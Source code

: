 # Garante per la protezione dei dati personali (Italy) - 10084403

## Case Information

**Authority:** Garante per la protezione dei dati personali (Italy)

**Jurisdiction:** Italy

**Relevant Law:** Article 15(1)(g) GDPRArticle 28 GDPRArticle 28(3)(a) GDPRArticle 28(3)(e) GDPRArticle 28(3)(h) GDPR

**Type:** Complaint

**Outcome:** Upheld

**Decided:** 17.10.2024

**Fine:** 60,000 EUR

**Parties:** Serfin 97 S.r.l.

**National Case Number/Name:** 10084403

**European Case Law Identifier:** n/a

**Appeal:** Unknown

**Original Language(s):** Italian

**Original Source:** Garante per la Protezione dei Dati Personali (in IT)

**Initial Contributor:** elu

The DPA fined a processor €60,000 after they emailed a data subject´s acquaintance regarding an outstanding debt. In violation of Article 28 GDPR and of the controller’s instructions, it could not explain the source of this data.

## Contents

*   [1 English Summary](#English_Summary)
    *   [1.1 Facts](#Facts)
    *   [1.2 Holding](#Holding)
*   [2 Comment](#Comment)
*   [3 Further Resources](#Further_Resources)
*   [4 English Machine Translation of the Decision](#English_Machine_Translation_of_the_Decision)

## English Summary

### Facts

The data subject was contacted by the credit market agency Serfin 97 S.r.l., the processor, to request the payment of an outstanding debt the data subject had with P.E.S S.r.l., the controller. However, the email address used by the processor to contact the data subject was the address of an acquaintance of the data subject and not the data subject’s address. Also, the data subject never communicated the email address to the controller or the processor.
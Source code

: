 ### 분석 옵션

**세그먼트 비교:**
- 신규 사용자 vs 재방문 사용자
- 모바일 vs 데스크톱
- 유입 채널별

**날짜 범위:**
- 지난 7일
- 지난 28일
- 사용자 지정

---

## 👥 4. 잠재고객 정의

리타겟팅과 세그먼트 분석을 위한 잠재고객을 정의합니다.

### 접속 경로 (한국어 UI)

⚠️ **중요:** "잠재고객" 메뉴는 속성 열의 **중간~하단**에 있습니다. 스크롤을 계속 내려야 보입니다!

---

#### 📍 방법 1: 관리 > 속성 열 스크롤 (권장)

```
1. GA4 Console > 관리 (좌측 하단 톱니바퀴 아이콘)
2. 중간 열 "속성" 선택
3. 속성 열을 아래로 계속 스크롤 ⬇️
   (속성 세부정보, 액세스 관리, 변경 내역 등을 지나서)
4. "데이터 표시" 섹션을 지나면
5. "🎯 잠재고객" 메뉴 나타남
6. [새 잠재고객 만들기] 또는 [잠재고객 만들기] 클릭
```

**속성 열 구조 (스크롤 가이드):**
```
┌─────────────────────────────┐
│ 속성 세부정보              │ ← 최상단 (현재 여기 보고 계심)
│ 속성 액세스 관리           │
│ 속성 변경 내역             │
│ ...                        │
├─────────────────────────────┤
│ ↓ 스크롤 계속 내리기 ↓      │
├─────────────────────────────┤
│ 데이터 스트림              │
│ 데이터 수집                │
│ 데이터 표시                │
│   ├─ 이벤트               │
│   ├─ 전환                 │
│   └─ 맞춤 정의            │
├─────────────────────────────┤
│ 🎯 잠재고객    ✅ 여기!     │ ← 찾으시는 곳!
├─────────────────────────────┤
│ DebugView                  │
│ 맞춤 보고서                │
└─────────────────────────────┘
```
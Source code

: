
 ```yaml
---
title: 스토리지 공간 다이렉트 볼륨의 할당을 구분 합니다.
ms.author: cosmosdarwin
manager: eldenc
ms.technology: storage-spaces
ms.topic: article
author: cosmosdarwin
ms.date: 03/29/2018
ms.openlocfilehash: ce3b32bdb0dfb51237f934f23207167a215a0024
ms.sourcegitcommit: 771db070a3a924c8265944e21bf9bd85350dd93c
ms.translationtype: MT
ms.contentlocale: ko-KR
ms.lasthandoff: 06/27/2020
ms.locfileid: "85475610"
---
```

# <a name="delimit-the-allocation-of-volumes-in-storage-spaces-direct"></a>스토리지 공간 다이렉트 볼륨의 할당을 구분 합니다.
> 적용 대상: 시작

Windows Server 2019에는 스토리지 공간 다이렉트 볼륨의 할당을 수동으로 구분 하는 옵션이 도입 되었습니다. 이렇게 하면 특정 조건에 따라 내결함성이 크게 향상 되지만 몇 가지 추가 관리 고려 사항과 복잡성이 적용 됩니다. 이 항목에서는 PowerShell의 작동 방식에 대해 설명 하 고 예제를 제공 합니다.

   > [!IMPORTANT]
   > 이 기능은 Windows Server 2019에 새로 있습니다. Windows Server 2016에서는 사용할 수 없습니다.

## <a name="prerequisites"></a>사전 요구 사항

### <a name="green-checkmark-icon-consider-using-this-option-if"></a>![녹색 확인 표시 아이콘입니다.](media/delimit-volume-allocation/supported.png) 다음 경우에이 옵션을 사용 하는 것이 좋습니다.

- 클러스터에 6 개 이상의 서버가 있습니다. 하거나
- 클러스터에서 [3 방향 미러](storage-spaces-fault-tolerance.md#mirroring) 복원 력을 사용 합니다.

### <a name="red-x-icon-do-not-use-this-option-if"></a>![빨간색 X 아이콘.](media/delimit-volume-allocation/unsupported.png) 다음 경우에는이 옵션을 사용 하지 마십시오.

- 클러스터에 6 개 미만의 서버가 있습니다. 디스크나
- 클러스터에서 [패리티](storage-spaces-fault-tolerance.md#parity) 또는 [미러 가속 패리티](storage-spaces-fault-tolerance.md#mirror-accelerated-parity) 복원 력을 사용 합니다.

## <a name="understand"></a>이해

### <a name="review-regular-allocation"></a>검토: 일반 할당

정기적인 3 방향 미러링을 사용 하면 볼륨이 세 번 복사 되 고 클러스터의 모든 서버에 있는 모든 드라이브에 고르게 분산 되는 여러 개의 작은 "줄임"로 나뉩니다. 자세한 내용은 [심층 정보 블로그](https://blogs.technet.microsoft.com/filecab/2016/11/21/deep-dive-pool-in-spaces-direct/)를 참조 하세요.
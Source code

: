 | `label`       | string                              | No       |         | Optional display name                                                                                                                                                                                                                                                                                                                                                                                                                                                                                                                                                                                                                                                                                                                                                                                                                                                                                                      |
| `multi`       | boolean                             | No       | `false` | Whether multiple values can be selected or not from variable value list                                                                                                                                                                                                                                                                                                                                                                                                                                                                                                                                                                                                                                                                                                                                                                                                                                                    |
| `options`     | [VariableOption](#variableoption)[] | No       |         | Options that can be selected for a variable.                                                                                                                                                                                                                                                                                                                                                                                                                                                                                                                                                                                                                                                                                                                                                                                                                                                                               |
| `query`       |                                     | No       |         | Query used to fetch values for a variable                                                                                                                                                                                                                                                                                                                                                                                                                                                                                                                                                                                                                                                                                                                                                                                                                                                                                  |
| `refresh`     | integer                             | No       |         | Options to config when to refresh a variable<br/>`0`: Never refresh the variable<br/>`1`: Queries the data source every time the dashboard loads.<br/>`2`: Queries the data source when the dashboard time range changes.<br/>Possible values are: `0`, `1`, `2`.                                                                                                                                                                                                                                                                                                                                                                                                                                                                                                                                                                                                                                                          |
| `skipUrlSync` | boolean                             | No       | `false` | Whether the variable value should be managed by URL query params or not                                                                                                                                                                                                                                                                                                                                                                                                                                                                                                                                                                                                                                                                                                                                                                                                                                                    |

▸ **ACTIVITY**:
Check each line above for the word "English" and copy the ones that have it.

▸ **RESPONSE BOX**:
*   [1 English Summary](#English_Summary)
*   [4 English Machine Translation of the Decision](#English_Machine_Translation_of_the_Decision)
## English Summary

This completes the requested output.